Now, Lou Malnati's has been around a while, but having a good name like this on Lake is apparently welcome to many – even to me, who has many times bemoaned the advent of many franchises to the corner of Lake and Marion.
Years ago, we did a taste comparison of many deep-dish style pizzas, and Malnati's was the winner. I can't say I was sorry to see an outpost of the Malanati's pizza empire move in.
I've written about the predictable degradation that pizza undergoes when it's subjected to delivery, and there's no doubt it's always better to have pizza right from the oven.
The Malnati's deep dish, however, seemed to suffer very little if at all from the time spent in the car.

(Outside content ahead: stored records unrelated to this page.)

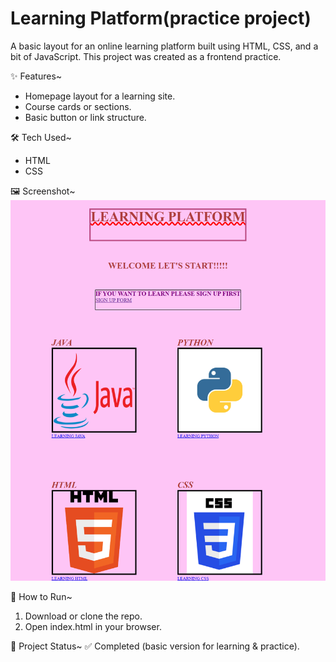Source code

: # Learning Platform(practice project)
A basic layout for an online learning platform built using HTML, CSS, and a bit of JavaScript. This project was created as a frontend practice.

✨ Features~
- Homepage layout for a learning site. 
- Course cards or sections.
- Basic button or link structure. 

🛠 Tech Used~
- HTML  
- CSS  

🖼 Screenshot~
![App Screenshot](./screenshot.png)

🚀 How to Run~
1. Download or clone the repo.
2. Open index.html in your browser.

📌 Project Status~
✅ Completed (basic version for learning & practice).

As Jon Stewart said in his now legendary rant against Chicago deep dish, "it's a f*cking casserole." He's right. Deep dish is a crust container cuddling a pool of tomato, cheese and (usually) sausage. But that very density enables it to sustain a trip in the delivery man's vehicle to our house with very little damage to the pie. Despite the cold weather, the pie survived the trip quite well.
Malnati's "butter crust" is thick as bruschetta, and it's also dense, which means it's not delicate to begin with so it doesn't lose its delicacy in transit because there never was any to begin with.
And casserole is notoriously long lasting: you can keep it in the refrigerator, reheat it, and it's as good as new…maybe better.